Rupanya, hasrat massa menghadapi tiga hak yang terjalin kelindang.
Rezim diskursus yang dibentuk oleh kuasa, demonstrasi dan pergerakan massa lainnya diliput oleh media, diantarnya melalui fotografi atau tulisan, penculikan hingga penembakan mahasiswa atau aktivis sebagai bentuk teror maupun teror dalam pemikiran yang berbeda.
Sudah bukan rahasia lagi, bahwa kita melihat akhir dari rezim kuasa negara tanpa tiruan dan kemiripan saling berinteraksi dengan tezim diskursus. Hasrat dan tubuh yang terjinakkan (selain para aktivis dinyatakan gugur dan hilang) makin hari makin ”binal” dan tidak terkendali.
Rezim penggandaan tanda menutupi titik celah antara pergerakan aliran tulisan dan aliran hasrat. Aliran tulisan dan aliran gambar bergerak melalui tubuh menuju tanda bebas yang dimainkan.
Tetapi, materialitas kesadaran melalui fotografis berupa model dan lukisan tidak lebih hidup tanpa tulisan. Sebuah lukisan tetap menjadi lukisan, fotografis tetap sebagai fotografis.
Berkaitan dengan hal ini, pada saat tertentu, aliran tulisan dan aliran gambar saling mengisi satu sama lain.
Saat lain, tubuh memisahkan dirinya dengan relasi dan representasi. Kita seringkali meraba-raba lintasan dan jejak dengan pertanyaan remeh, seberapa luaskah teka-teki jika terdapat obyek figur atau gambar tertentu diantara jurang subyek dan obyek yang kita bayangkan sendiri tidak tertuntaskan, sekalipun tulisan dikucilkan di saat malam terjaga, gambar tiruan tetap menyimpan teka-teki di balik tubuh atau benda-benda luar.
Kemudian, tulisan dikacaukan oleh persfektif tunggal teoris (mengapa muncul terorisme?). Teroris bersolo karir melalui persfektif tunggal.

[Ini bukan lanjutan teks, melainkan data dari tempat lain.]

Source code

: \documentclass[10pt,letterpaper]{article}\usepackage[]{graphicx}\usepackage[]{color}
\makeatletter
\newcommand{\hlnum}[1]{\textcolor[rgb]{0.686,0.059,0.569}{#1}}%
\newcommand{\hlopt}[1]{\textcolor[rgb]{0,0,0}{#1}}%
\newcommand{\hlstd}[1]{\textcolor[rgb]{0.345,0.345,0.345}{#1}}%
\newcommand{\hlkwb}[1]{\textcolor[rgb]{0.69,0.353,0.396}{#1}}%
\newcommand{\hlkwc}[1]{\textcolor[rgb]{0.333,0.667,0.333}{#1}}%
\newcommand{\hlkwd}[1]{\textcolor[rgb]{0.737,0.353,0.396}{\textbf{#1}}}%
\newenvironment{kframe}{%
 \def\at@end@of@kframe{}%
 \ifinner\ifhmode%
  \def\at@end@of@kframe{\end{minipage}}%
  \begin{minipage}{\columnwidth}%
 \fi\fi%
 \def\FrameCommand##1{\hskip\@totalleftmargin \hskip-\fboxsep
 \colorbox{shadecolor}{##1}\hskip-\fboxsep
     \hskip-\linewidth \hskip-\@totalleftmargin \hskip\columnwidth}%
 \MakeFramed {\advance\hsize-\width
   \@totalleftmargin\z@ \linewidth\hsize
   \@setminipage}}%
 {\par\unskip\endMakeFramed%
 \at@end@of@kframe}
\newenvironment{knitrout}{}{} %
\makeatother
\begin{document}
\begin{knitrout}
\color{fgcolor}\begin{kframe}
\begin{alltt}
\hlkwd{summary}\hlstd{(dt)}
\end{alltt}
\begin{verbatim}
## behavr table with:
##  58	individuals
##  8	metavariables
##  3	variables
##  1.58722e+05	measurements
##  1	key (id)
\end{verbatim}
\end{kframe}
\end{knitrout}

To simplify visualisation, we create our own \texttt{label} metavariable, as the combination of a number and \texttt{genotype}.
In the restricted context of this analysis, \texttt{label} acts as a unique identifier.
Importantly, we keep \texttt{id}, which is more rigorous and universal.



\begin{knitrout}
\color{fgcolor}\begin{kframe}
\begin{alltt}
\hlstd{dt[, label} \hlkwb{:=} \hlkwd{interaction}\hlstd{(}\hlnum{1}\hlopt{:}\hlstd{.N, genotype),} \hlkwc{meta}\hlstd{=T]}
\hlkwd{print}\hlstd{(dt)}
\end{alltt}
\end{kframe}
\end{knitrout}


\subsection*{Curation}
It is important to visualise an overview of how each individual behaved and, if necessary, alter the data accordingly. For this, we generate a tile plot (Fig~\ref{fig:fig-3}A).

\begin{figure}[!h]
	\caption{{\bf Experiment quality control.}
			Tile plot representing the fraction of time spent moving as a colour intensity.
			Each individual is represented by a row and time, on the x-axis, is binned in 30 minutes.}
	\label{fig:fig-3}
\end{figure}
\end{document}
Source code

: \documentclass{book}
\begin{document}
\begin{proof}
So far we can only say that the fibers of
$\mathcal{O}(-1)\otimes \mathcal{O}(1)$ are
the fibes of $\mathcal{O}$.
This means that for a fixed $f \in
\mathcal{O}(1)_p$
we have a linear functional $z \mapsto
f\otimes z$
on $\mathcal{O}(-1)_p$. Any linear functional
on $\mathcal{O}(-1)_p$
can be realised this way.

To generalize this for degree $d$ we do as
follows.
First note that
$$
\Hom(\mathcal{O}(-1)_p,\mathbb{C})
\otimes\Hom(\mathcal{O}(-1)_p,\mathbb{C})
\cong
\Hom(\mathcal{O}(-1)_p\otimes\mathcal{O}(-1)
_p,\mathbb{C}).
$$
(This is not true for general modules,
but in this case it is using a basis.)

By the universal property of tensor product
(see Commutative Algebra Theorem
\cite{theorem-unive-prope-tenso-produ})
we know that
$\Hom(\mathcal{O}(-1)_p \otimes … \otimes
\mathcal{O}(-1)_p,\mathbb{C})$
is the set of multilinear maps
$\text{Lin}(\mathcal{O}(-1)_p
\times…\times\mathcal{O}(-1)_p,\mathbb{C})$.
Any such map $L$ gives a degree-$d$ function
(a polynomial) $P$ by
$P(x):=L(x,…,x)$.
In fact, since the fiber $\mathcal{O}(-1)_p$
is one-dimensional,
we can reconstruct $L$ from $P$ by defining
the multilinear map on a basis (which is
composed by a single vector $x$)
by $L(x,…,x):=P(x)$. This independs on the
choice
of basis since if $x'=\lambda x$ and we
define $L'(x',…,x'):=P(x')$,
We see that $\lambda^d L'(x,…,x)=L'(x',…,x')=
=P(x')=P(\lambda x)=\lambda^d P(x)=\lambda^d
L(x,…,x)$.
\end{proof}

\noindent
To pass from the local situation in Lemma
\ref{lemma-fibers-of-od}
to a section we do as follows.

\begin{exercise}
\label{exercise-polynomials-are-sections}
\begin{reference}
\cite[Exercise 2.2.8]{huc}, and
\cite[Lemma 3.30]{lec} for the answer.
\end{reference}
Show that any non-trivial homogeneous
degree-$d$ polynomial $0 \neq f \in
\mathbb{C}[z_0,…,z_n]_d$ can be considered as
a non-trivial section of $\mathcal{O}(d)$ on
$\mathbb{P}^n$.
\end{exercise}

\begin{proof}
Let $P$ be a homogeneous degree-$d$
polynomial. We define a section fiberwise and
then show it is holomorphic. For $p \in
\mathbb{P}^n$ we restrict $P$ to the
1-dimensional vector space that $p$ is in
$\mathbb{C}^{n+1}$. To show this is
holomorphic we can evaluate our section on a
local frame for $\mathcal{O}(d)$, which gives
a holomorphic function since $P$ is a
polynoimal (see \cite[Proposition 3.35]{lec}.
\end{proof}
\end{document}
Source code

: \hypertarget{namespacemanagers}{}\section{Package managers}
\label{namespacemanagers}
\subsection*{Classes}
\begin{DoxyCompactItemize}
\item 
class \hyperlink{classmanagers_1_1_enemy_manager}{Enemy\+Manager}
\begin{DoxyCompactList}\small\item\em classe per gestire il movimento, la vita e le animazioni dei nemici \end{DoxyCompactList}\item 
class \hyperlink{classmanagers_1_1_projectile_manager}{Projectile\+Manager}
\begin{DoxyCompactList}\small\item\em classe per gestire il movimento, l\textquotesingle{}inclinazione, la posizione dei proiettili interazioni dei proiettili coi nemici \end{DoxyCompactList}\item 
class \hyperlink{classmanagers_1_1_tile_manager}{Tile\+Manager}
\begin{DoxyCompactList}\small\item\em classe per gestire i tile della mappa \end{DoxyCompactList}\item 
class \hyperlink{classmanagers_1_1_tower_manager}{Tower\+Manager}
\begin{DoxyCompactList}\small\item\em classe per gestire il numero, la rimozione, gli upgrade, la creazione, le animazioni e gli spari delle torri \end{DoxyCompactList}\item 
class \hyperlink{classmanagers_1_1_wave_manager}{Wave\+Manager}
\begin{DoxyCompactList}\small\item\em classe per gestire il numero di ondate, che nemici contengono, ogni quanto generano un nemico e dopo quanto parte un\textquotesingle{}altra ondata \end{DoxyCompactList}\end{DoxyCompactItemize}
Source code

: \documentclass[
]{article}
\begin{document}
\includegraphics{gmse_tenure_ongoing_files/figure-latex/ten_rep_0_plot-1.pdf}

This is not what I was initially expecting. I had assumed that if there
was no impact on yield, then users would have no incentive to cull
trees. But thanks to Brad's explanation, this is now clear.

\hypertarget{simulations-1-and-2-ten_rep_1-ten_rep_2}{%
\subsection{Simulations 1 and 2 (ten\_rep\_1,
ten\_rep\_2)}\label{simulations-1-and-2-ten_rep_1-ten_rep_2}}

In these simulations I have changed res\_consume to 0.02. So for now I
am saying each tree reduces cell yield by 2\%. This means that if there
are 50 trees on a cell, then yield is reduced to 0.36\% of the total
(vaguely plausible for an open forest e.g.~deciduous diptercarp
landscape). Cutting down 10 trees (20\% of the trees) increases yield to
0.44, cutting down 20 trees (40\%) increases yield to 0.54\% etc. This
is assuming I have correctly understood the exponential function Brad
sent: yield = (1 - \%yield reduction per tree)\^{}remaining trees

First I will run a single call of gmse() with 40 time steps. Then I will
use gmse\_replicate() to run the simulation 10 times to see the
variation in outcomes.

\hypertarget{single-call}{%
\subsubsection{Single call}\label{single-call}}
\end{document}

Bukan hanya tubuh, mimpi dan pikirannya dikuras sedemikian rupa oleh realitas. Seluruh obyek yang direpresentasikan dari serangkaian gambar buram, figur pujaan yang samar dan teks yang dibaca mengalami ketidakhadiran subyek (pikiran), akhirnya menemukan dirinya sebagai rezim kebenaran digiring dalam kesadaran buruk.
Memang betul, aliran tulisan dan aliran hasrat melalui tubuh. Suatu aliran gambar yang keras akan menyentuh tubuh.